In the face of all this precise evidence, it is impossible to maintain the theory that the electric resistance of plumbago or of any other such conductor varies under pressure. The only person who has seriously spoken in favour of the theory is Professor T. C. Mendenhall, but in his experiments he took no precautions against variability of contacts, so that his conclusions are invalid.
More recently still, Mr. O. Heaviside and Mr. Shelford Bidwell have experimented on the variations of resistance at points of contact.[43] Mr. Heaviside’s experiments were confined to contacts between pieces of carbon, and though extremely interesting as showing that the resistance of such contacts are not the same, even under constant pressure, when currents of different strength are flowing, do not throw much light on the general question, because they leave out the parallel case of the metals. Mr. Bidwell’s very careful researches were chiefly confined to carbon and bismuth. The choice is unfortunate, because bismuth the most fusible and worst conductor amongst metals (save only quicksilver) is the one metal least suited for use in a telephone transmitter. Mr. Bidwell’s conclusions, so far as they are comparative between carbon and “the metals,” are therefore necessarily incomplete.

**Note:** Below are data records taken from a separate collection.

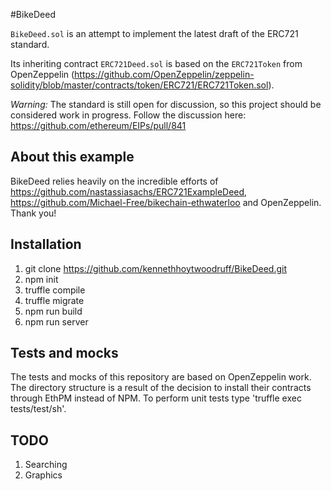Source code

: #BikeDeed

`BikeDeed.sol` is an attempt to implement the latest draft of the ERC721 standard. 

Its inheriting contract `ERC721Deed.sol` is based on the `ERC721Token` from OpenZeppelin (https://github.com/OpenZeppelin/zeppelin-solidity/blob/master/contracts/token/ERC721/ERC721Token.sol). 

*Warning:* The standard is still open for discussion, so this project should be considered work in progress. Follow the discussion here: https://github.com/ethereum/EIPs/pull/841

## About this example

BikeDeed relies heavily on the incredible efforts of https://github.com/nastassiasachs/ERC721ExampleDeed, https://github.com/Michael-Free/bikechain-ethwaterloo and OpenZeppelin.  Thank you!

## Installation
1. git clone https://github.com/kennethhoytwoodruff/BikeDeed.git
2. npm init
3. truffle compile
4. truffle migrate
5. npm run build
6. npm run server

## Tests and mocks

The tests and mocks of this repository are based on OpenZeppelin work. The directory structure is a result of the decision to install their contracts through EthPM instead of NPM.  To perform unit tests type 'truffle exec tests/test/sh'.

## TODO
1. Searching
2. Graphics



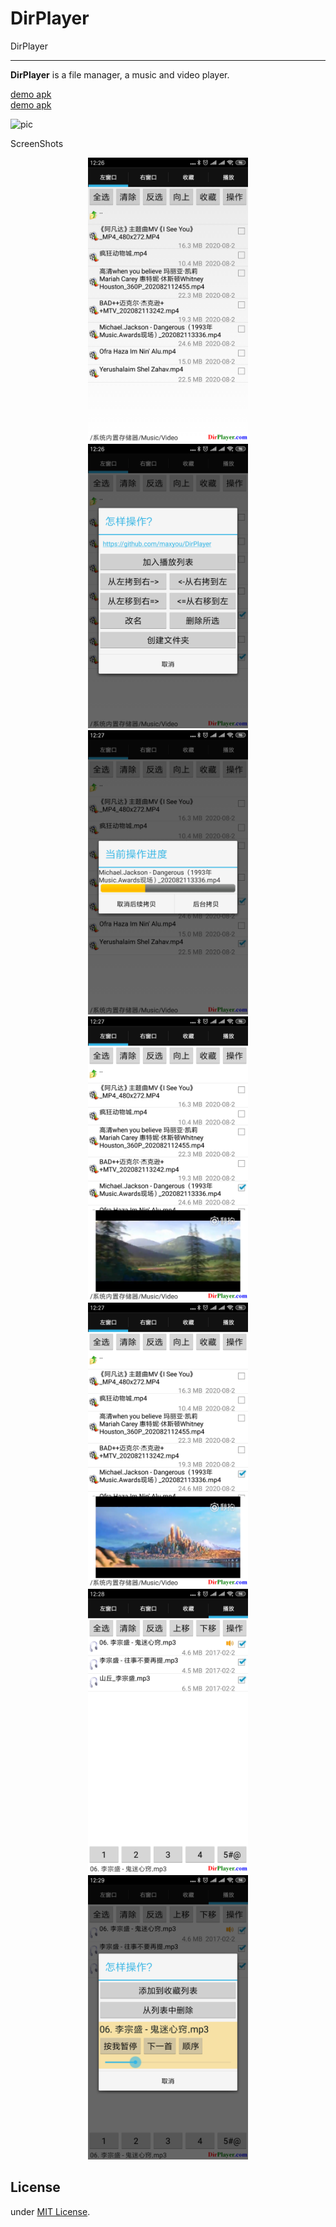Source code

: # DirPlayer

DirPlayer

---

**DirPlayer** is a file manager, a music and video player.

[demo apk](https://github.com/maxyou/DirPlayer/blob/master/DirPlayer.apk?raw=true)<br>
[demo apk](https://play.google.com/store/apps/details?id=com.maxproj.android.dirplayer)<br>

![pic][1]

  [1]: https://raw.githubusercontent.com/maxyou/DirPlayer/master/ezgif.com-resize.gif

ScreenShots
<p align="center">
  <img src="./screenshots/788.png" width="256" height="455">
  <img src="./screenshots/712.png" width="256" height="455">
  <img src="./screenshots/007.png" width="256" height="455">
  <img src="./screenshots/505.png" width="256" height="455">
  <img src="./screenshots/758.png" width="256" height="455">
  <img src="./screenshots/728.png" width="256" height="455">
  <img src="./screenshots/529.png" width="256" height="455">
</p>

## License<br>
under [MIT License](http://www.opensource.org/licenses/MIT).


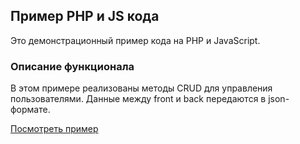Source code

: ## Пример PHP и JS кода

Это демонстрационный пример кода на PHP и JavaScript.

### Описание функционала

В этом примере реализованы методы CRUD для управления пользователями. Данные между front и back передаются в json-формате.

[Посмотреть пример](https://site1.schirva.ru)
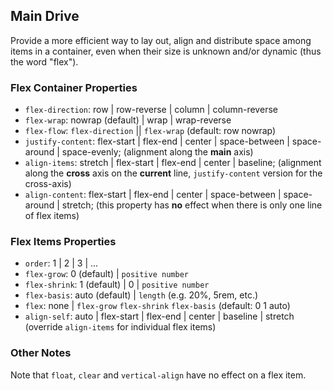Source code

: ## Main Drive
Provide a more efficient way to lay out, align and distribute space among items in a container, even when their size is unknown and/or dynamic (thus the word "flex").

### Flex Container Properties
- `flex-direction`: row | row-reverse | column | column-reverse
- `flex-wrap`: nowrap (default) | wrap | wrap-reverse
- `flex-flow`: `flex-direction` || `flex-wrap` (default: row nowrap)
- `justify-content`: flex-start | flex-end | center | space-between | space-around | space-evenly; (alignment along the **main** axis)
- `align-items`: stretch | flex-start | flex-end | center | baseline; (alignment along the **cross** axis on the **current** line, `justify-content` version for the cross-axis)
- `align-content`: flex-start | flex-end | center | space-between | space-around | stretch; (this property has **no** effect when there is only one line of flex items)

### Flex Items Properties
- `order`: 1 | 2 | 3 | ...
- `flex-grow`: 0 (default) | `positive number`
- `flex-shrink`: 1 (default) | 0 | `positive number`
- `flex-basis`: auto (default) | `length` (e.g. 20%, 5rem, etc.)
- `flex`: none | `flex-grow` `flex-shrink` `flex-basis` (default: 0 1 auto)
- `align-self`: auto | flex-start | flex-end | center | baseline | stretch (override `align-items` for individual flex items)

### Other Notes
Note that `float`, `clear` and `vertical-align` have no effect on a flex item.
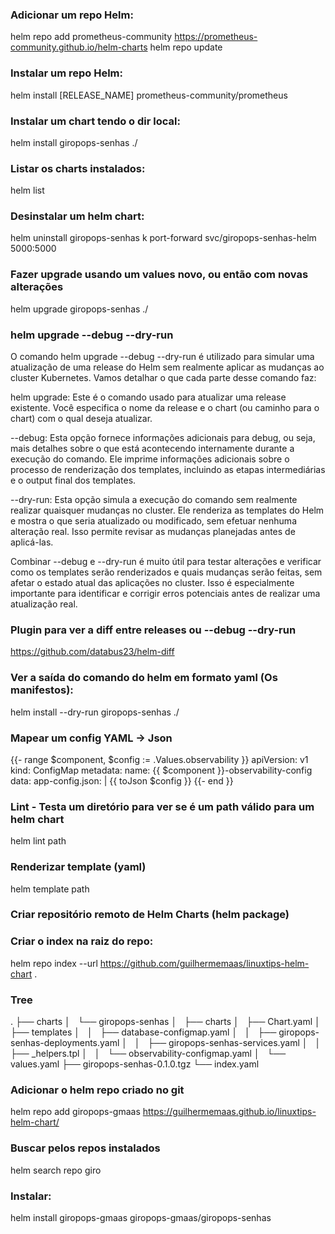 ### Adicionar um repo Helm:
helm repo add prometheus-community https://prometheus-community.github.io/helm-charts
helm repo update

### Instalar um repo Helm:
helm install [RELEASE_NAME] prometheus-community/prometheus

### Instalar um chart tendo o dir local:
helm install giropops-senhas ./

### Listar os charts instalados:
helm list

### Desinstalar um helm chart:
helm uninstall giropops-senhas
k port-forward svc/giropops-senhas-helm 5000:5000

### Fazer upgrade usando um values novo, ou então com novas alterações
helm upgrade giropops-senhas ./

### helm upgrade --debug --dry-run
O comando helm upgrade --debug --dry-run é utilizado para simular uma atualização de uma release do Helm sem realmente aplicar as mudanças ao cluster Kubernetes. Vamos detalhar o que cada parte desse comando faz:

helm upgrade: Este é o comando usado para atualizar uma release existente. Você especifica o nome da release e o chart (ou caminho para o chart) com o qual deseja atualizar.

--debug: Esta opção fornece informações adicionais para debug, ou seja, mais detalhes sobre o que está acontecendo internamente durante a execução do comando. Ele imprime informações adicionais sobre o processo de renderização dos templates, incluindo as etapas intermediárias e o output final dos templates.

--dry-run: Esta opção simula a execução do comando sem realmente realizar quaisquer mudanças no cluster. Ele renderiza as templates do Helm e mostra o que seria atualizado ou modificado, sem efetuar nenhuma alteração real. Isso permite revisar as mudanças planejadas antes de aplicá-las.

Combinar --debug e --dry-run é muito útil para testar alterações e verificar como os templates serão renderizados e quais mudanças serão feitas, sem afetar o estado atual das aplicações no cluster. Isso é especialmente importante para identificar e corrigir erros potenciais antes de realizar uma atualização real.

### Plugin para ver a diff entre releases ou --debug --dry-run
https://github.com/databus23/helm-diff

### Ver a saída do comando do helm em formato yaml (Os manifestos):
helm install --dry-run giropops-senhas ./

### Mapear um config YAML -> Json
{{- range $component, $config := .Values.observability }}
apiVersion: v1
kind: ConfigMap
metadata:
  name: {{ $component }}-observability-config
data:
  app-config.json: |
    {{ toJson $config }}
{{- end }}

### Lint - Testa um diretório para ver se é um path válido para um helm chart
helm lint path

### Renderizar template (yaml)
helm template path


### Criar repositório remoto de Helm Charts (helm package)
### Criar o index na raiz do repo:
helm repo index --url https://github.com/guilhermemaas/linuxtips-helm-chart .

### Tree
.
├── charts
│   └── giropops-senhas
│       ├── charts
│       ├── Chart.yaml
│       ├── templates
│       │   ├── database-configmap.yaml
│       │   ├── giropops-senhas-deployments.yaml
│       │   ├── giropops-senhas-services.yaml
│       │   ├── _helpers.tpl
│       │   └── observability-configmap.yaml
│       └── values.yaml
├── giropops-senhas-0.1.0.tgz
└── index.yaml

### Adicionar o helm repo criado no git
helm repo add giropops-gmaas https://guilhermemaas.github.io/linuxtips-helm-chart/

### Buscar pelos repos instalados
helm search repo giro

### Instalar:
helm install giropops-gmaas giropops-gmaas/giropops-senhas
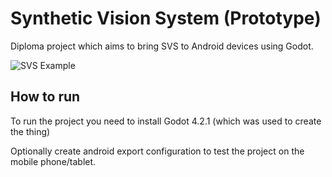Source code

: # Synthetic Vision System (Prototype)

Diploma project which aims to bring SVS to Android devices using Godot.

![SVS Example](result.png)

## How to run

To run the project you need to install Godot 4.2.1 (which was used to create the thing)

Optionally create android export configuration to test the project on the mobile phone/tablet.
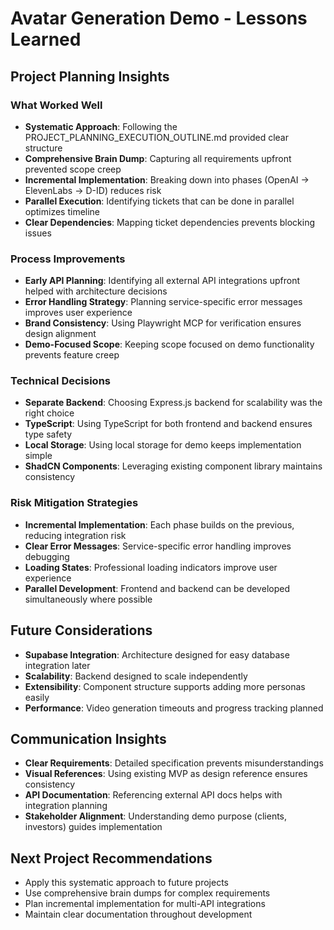 # Avatar Generation Demo - Lessons Learned

## Project Planning Insights

### What Worked Well
- **Systematic Approach**: Following the PROJECT_PLANNING_EXECUTION_OUTLINE.md provided clear structure
- **Comprehensive Brain Dump**: Capturing all requirements upfront prevented scope creep
- **Incremental Implementation**: Breaking down into phases (OpenAI → ElevenLabs → D-ID) reduces risk
- **Parallel Execution**: Identifying tickets that can be done in parallel optimizes timeline
- **Clear Dependencies**: Mapping ticket dependencies prevents blocking issues

### Process Improvements
- **Early API Planning**: Identifying all external API integrations upfront helped with architecture decisions
- **Error Handling Strategy**: Planning service-specific error messages improves user experience
- **Brand Consistency**: Using Playwright MCP for verification ensures design alignment
- **Demo-Focused Scope**: Keeping scope focused on demo functionality prevents feature creep

### Technical Decisions
- **Separate Backend**: Choosing Express.js backend for scalability was the right choice
- **TypeScript**: Using TypeScript for both frontend and backend ensures type safety
- **Local Storage**: Using local storage for demo keeps implementation simple
- **ShadCN Components**: Leveraging existing component library maintains consistency

### Risk Mitigation Strategies
- **Incremental Implementation**: Each phase builds on the previous, reducing integration risk
- **Clear Error Messages**: Service-specific error handling improves debugging
- **Loading States**: Professional loading indicators improve user experience
- **Parallel Development**: Frontend and backend can be developed simultaneously where possible

## Future Considerations
- **Supabase Integration**: Architecture designed for easy database integration later
- **Scalability**: Backend designed to scale independently
- **Extensibility**: Component structure supports adding more personas easily
- **Performance**: Video generation timeouts and progress tracking planned

## Communication Insights
- **Clear Requirements**: Detailed specification prevents misunderstandings
- **Visual References**: Using existing MVP as design reference ensures consistency
- **API Documentation**: Referencing external API docs helps with integration planning
- **Stakeholder Alignment**: Understanding demo purpose (clients, investors) guides implementation

## Next Project Recommendations
- Apply this systematic approach to future projects
- Use comprehensive brain dumps for complex requirements
- Plan incremental implementation for multi-API integrations
- Maintain clear documentation throughout development 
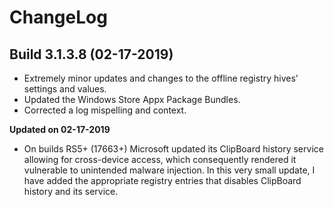 # ChangeLog #

## Build 3.1.3.8 (02-17-2019) ##

- Extremely minor updates and changes to the offline registry hives' settings and values.
- Updated the Windows Store Appx Package Bundles.
- Corrected a log mispelling and context.

**Updated on 02-17-2019**

- On builds RS5+ (17663+) Microsoft updated its ClipBoard history service allowing for cross-device access, which consequently rendered it vulnerable to unintended malware injection. In this very small update, I have added the appropriate registry entries that disables ClipBoard history and its service.
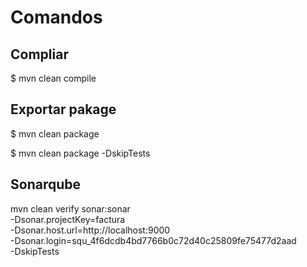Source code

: # Comandos

## Compliar

$ mvn clean compile


## Exportar pakage

$ mvn clean package

$ mvn clean package -DskipTests

## Sonarqube


mvn clean verify sonar:sonar \
  -Dsonar.projectKey=factura \
  -Dsonar.host.url=http://localhost:9000 \
  -Dsonar.login=squ_4f6dcdb4bd7766b0c72d40c25809fe75477d2aad \
  -DskipTests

Professor D. E. Hughes, whose beautiful invention, the Microphone, attracted so much attention in 1878, has lately thrown the weight of his opinion in favour of the view that with carbon contacts the effect is due chiefly to an electric discharge or arc between the loosely-contiguous parts. But Professor Hughes’s innumerable experiments entirely upset the false doctrine that a “semi-conductor” is necessarily required for the contact-parts. Speaking recently,[44] he has said: “I tried everything, and everything that was a conductor of electricity spoke.” In 1878, in a paper “On the Physical Action of the Microphone,” Professor Hughes stated:[45] “the best results as regards the human voice were obtained from two surfaces of solid gold.” Hughes also found carbon impregnated with quicksilver in its pores to increase its conducting power to work better than non-metallised carbon of inferior conductivity. Quite lately Mr. J. Munro has constructed successful transmitters of metal gauze, having many points of loose-contact between them.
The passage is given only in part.